Entries provided:
"""

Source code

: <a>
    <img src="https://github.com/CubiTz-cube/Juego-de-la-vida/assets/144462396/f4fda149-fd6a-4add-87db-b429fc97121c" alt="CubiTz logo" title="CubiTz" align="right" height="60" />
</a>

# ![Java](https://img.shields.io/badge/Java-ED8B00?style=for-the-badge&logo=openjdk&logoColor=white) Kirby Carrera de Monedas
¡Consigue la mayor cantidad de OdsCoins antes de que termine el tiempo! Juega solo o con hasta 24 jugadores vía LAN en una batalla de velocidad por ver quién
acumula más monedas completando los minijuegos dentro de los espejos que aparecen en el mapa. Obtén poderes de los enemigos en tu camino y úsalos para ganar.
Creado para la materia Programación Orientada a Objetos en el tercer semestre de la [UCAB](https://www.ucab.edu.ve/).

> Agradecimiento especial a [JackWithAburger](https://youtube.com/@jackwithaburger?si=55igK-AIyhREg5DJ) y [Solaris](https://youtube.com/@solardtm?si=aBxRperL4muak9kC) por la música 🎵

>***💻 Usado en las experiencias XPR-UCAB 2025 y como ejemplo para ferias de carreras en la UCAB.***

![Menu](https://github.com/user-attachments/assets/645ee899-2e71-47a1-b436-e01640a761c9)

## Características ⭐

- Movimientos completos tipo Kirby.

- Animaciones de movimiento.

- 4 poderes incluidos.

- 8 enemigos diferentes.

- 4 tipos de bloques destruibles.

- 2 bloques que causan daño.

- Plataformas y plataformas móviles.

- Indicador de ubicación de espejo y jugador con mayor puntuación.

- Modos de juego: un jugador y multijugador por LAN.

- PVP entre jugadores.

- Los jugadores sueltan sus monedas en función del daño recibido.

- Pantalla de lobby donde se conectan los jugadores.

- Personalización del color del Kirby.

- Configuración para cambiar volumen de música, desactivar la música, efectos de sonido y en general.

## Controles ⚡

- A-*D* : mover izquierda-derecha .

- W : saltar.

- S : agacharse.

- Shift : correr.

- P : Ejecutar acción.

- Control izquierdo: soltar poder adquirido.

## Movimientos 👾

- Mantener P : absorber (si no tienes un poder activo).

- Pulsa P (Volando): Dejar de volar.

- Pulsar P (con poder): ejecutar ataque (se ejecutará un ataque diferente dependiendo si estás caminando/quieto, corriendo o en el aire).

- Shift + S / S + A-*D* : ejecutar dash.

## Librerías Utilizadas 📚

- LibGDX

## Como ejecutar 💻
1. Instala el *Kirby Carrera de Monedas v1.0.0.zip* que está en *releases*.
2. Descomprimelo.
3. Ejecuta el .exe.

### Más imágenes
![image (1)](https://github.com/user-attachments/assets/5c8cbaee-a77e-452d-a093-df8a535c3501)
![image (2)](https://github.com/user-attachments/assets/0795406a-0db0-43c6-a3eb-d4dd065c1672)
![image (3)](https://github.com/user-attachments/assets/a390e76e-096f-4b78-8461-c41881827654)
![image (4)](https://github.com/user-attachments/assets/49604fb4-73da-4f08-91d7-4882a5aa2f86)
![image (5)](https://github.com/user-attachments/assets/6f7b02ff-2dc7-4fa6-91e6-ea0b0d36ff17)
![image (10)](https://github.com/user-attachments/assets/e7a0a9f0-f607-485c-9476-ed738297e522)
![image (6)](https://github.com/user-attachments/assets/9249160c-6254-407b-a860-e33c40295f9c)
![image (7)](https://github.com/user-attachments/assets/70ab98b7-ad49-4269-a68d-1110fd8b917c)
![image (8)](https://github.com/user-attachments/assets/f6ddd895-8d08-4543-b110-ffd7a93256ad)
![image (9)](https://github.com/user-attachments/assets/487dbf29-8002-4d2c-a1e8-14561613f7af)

"""

Exercise objective: Proceeding from the line containing "- Shift : correr." through the line containing "- Pulsa P (Volando): Dejar de volar.", transcribe the lines above exactly, both end lines included.

Final answer:
- Shift : correr.

- P : Ejecutar acción.

- Control izquierdo: soltar poder adquirido.

## Movimientos 👾

- Mantener P : absorber (si no tienes un poder activo).

- Pulsa P (Volando): Dejar de volar.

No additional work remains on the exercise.